阎埠贵看着那块肉消失在钟浩嘴里,感觉自己的心都在滴血,口水疯狂分泌,差点从嘴角流出来。他艰难地吞了口唾沫,终于图穷匕见:“小钟啊……你看,你这日子是越过越红火了。三大爷家的情况你也知道,几个孩子正是能吃的年纪,这年头……唉!你那条肉,那么大,一个人也吃不完吧?放久了该坏了!要不……匀给三大爷一斤?不!半斤也行!按市价,不,按议价,三大爷绝不让你吃亏!”他终于把憋了一晚上的话说出来了,眼神里充满了渴望和算计。

钟浩心中冷笑,果然来了。他故作为难地放下筷子:“哎呀,三大爷,这可真不巧。这肉啊,我留着有用。一部分我自己慢慢吃,另一部分,我腌起来了,打算过几天托人给我西北的父母捎去呢。他们在那苦寒之地,一年到头也见不着点荤腥,我做儿子的,得了奖励,总得尽份孝心不是?这肉啊,实在匀不了了。”

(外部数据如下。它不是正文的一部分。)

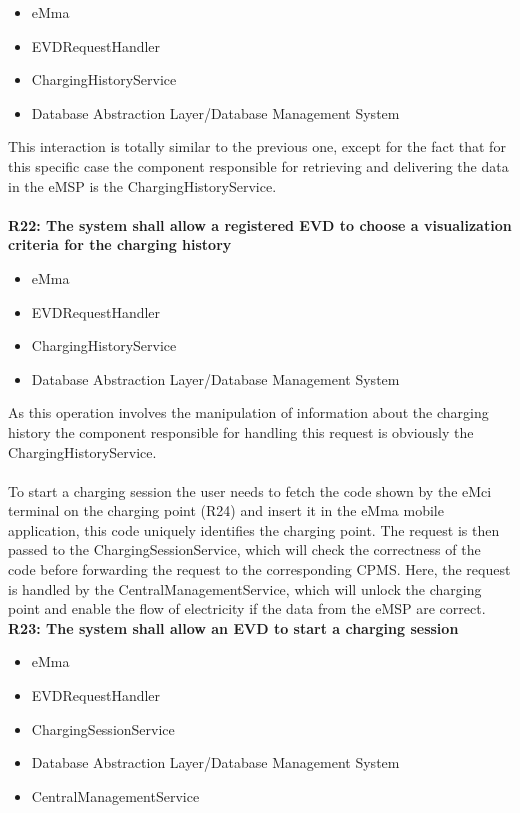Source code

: \begin{itemize}
	\item eMma
	\item EVDRequestHandler
	\item ChargingHistoryService
	\item Database Abstraction Layer/Database Management System
\end{itemize}
This interaction is totally similar to the previous one, except for the fact that for this specific case the component responsible for retrieving and delivering the data in the eMSP is the ChargingHistoryService.\\
\\
\textbf{R22: The system shall allow a registered EVD to choose a visualization criteria for the charging history}
\begin{itemize}
	\item eMma
	\item EVDRequestHandler
	\item ChargingHistoryService
    \item Database Abstraction Layer/Database Management System
\end{itemize}
As this operation involves the manipulation of information about the charging history the component responsible for handling this request is obviously the ChargingHistoryService.\\
\\
To start a charging session the user needs to fetch the code shown by the eMci terminal on the charging point (R24) and insert it in the eMma mobile application, this code uniquely identifies the charging point. The request is then passed to the ChargingSessionService, which will check the correctness of the code before forwarding the request to the corresponding CPMS. Here, the request is handled by the CentralManagementService, which will unlock the charging point and enable the flow of electricity if the data from the eMSP are correct.\\

\textbf{R23: The system shall allow an EVD to start a charging session}
\begin{itemize}
	\item eMma
	\item EVDRequestHandler
	\item ChargingSessionService
    \item Database Abstraction Layer/Database Management System
	\item CentralManagementService
\end{itemize}

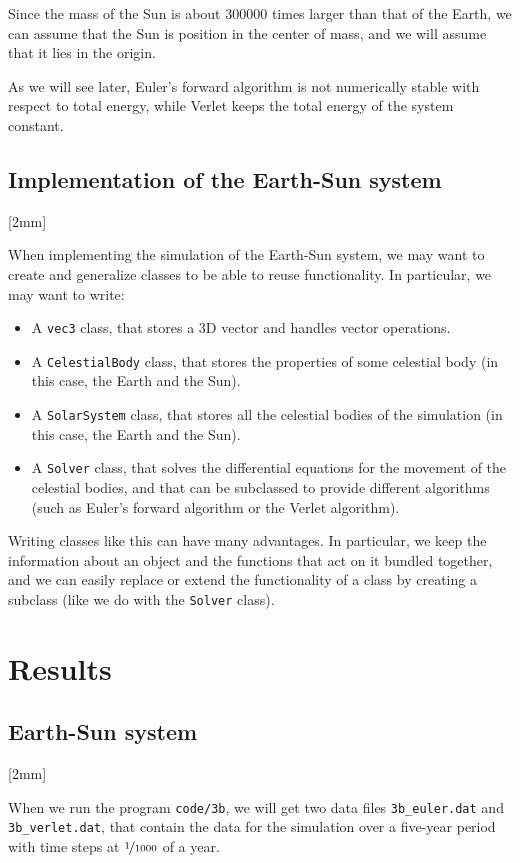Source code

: \documentclass[11pt,a4paper]{article}
\newcommand\oppg[1]{\reversemarginnote{\textcolor{black!40}{#1)}}[2mm]}
\begin{document}
Since the mass of the Sun is about \num{300000} times larger than that of the Earth, we can assume that the Sun is position in the center of mass, and we will assume that it lies in the origin.

As we will see later, Euler's forward algorithm is not numerically stable with respect to total energy, while Verlet keeps the total energy of the system constant.

\subsection{Implementation of the Earth-Sun system}
\oppg{b}

When implementing the simulation of the Earth-Sun system, we may want to create and generalize classes to be able to reuse functionality. In particular, we may want to write:
\begin{itemize}
  \item A \texttt{vec3} class, that stores a 3D vector and handles vector operations.
  \item A \texttt{CelestialBody} class, that stores the properties of some celestial body (in this case, the Earth and the Sun).
  \item A \texttt{SolarSystem} class, that stores all the celestial bodies of the simulation (in this case, the Earth and the Sun).
  \item A \texttt{Solver} class, that solves the differential equations for the movement of the celestial bodies, and that can be subclassed to provide different algorithms (such as Euler's forward algorithm or the Verlet algorithm).
\end{itemize}

Writing classes like this can have many advantages. In particular, we keep the information about an object and the functions that act on it bundled together, and we can easily replace or extend the functionality of a class by creating a subclass (like we do with the \texttt{Solver} class).

\clearpage
\section{Results}

\subsection{Earth-Sun system}
\oppg{c}

When we run the program \texttt{code/3b}, we will get two data files \texttt{3b\_euler.dat} and \texttt{3b\_verlet.dat}, that contain the data for the simulation over a five-year period with time steps at $\nicefrac{1}{1000}$ of a year.
\end{document}
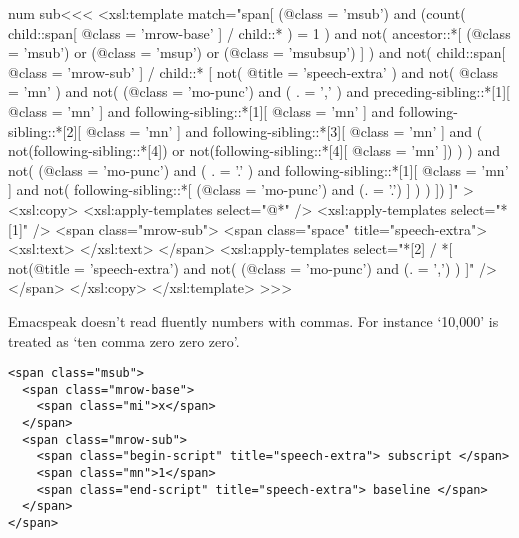 \documentclass{article}
\begin{document}
\<num sub\><<<
<xsl:template match="span[
    (@class = 'msub')
  and
    (count( child::span[ @class = 'mrow-base' ] 
           / child::* ) = 1 )
  and not( ancestor::*[
      (@class = 'msub')
    or
      (@class = 'msup')
    or
      (@class = 'msubsup')
    ] )
  and
    not( child::span[ @class = 'mrow-sub' ] 
           / child::* [
                not( @title = 'speech-extra' )
              and
                not( @class = 'mn' )
              and
                not( 
                  (@class = 'mo-punc')
                  and
                  ( . = ',' )
                  and
                  preceding-sibling::*[1][ @class = 'mn' ]
                  and
                  following-sibling::*[1][ @class = 'mn' ]
                  and
                  following-sibling::*[2][ @class = 'mn' ]
                  and
                  following-sibling::*[3][ @class = 'mn' ]
                  and
                  (  not(following-sibling::*[4])
                     or
                     not(following-sibling::*[4][ @class = 'mn' ])
                  )
                )
              and
                not( 
                  (@class = 'mo-punc')
                  and
                  ( . = '.' )
                  and
                  following-sibling::*[1][ @class = 'mn' ]
                  and
                  not(
                    following-sibling::*[ 
                       (@class = 'mo-punc')
                     and
                       (. = '.')
                    ]
                  )
                )
          ]) 
]" >
  <xsl:copy>
     <xsl:apply-templates select="@*" />     
     <xsl:apply-templates select="*[1]" />
     <span class="mrow-sub">
        <span class="space" title="speech-extra">
           <xsl:text> </xsl:text> 
        </span>
        <xsl:apply-templates
           select="*[2] / *[ 
                    not(@title = 'speech-extra')  
                 and
                    not(
                      (@class = 'mo-punc')
                      and (. = ',')
                    )  
          ]" />
     </span>
  </xsl:copy>
</xsl:template> 
>>>

Emacspeak doesn't read fluently numbers with commas. For instance `10,000' is 
treated as `ten comma zero zero zero'.

\begin{verbatim}
<span class="msub">
  <span class="mrow-base">
    <span class="mi">x</span>
  </span>
  <span class="mrow-sub">
    <span class="begin-script" title="speech-extra"> subscript </span>
    <span class="mn">1</span>
    <span class="end-script" title="speech-extra"> baseline </span>
  </span>
</span>
\end{verbatim}
\end{document}
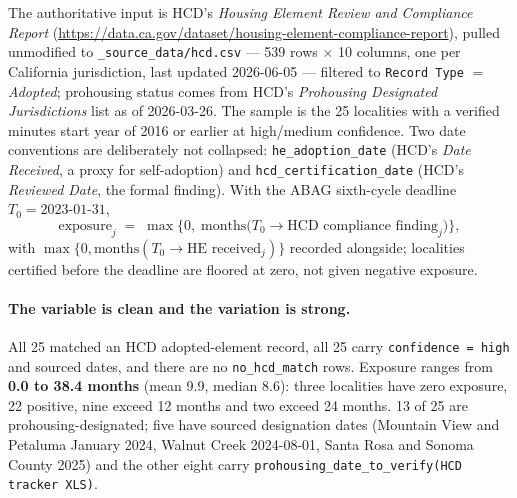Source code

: \documentclass[11pt]{article}
\begin{document}
The authoritative input is HCD's \emph{Housing Element Review and Compliance Report}
(\url{https://data.ca.gov/dataset/housing-element-compliance-report}), pulled unmodified to
\texttt{\_source\_data/hcd.csv} --- 539 rows $\times$ 10 columns, one per California jurisdiction,
last updated 2026-06-05 --- filtered to \texttt{Record Type} $=$ \emph{Adopted}; prohousing status
comes from HCD's \emph{Prohousing Designated Jurisdictions} list as of 2026-03-26. The sample is
the 25 localities with a verified minutes start year of 2016 or earlier at high/medium confidence.
Two date conventions are deliberately not collapsed: \texttt{he\_adoption\_date} (HCD's \emph{Date
Received}, a proxy for self-adoption) and \texttt{hcd\_certification\_date} (HCD's \emph{Reviewed
Date}, the formal finding). With the ABAG sixth-cycle deadline $T_0 = \text{2023-01-31}$,
\[
  \text{exposure}_j \;=\; \max\!\big\{0,\; \text{months}\big(T_0 \rightarrow
  \text{HCD compliance finding}_j\big)\big\},
\]
with $\max\{0, \text{months}(T_0 \rightarrow \text{HE received}_j)\}$ recorded alongside;
localities certified before the deadline are floored at zero, not given negative exposure.

\paragraph{The variable is clean and the variation is strong.} All 25 matched an HCD
adopted-element record, all 25 carry \texttt{confidence = high} and sourced dates, and there are
no \texttt{no\_hcd\_match} rows. Exposure ranges from \textbf{0.0 to 38.4 months} (mean 9.9,
median 8.6): three localities have zero exposure, 22 positive, nine exceed 12 months and two
exceed 24 months. 13 of 25 are prohousing-designated; five have sourced designation dates
(Mountain View and Petaluma January 2024, Walnut Creek 2024-08-01, Santa Rosa and Sonoma County
2025) and the other eight carry \texttt{prohousing\_date\_to\_verify(HCD tracker XLS)}.
\end{document}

他这话说得合情合理,冠冕堂皇,直接把“孝道”这面大旗扯了出来,堵得阎埠贵哑口无言。难道还能不让别人孝敬父母?

阎埠贵的脸瞬间垮了下来,像是被抽干了气的皮球,笑容僵在脸上,比哭还难看。他张了张嘴,还想说什么,最终却只化为一声长长的、带着极度失望和肉痛的叹息,悻悻然地转身走了,背影佝偻,仿佛又老了几岁。

【整活能量+15!来自阎埠贵的算计落空+嫉妒爆发!】

打发走了阎埠贵,没消停多久,中院里又传来了动静。

是贾家。

贾张氏那特有的、尖酸刻薄的嗓音穿透了墙壁,显然是故意拔高了让全院,尤其是让钟浩听见:“吃吃吃!就知道自己关起门来吃独食!香的臭的都往自己屋里扒拉!一点也不顾邻里死活!有点钱就烧得慌!买那么一大条肉,也不怕油腻死!一看就是没福气的短命相!克父克母的玩意儿!活该一个人躲屋里发霉!呸!”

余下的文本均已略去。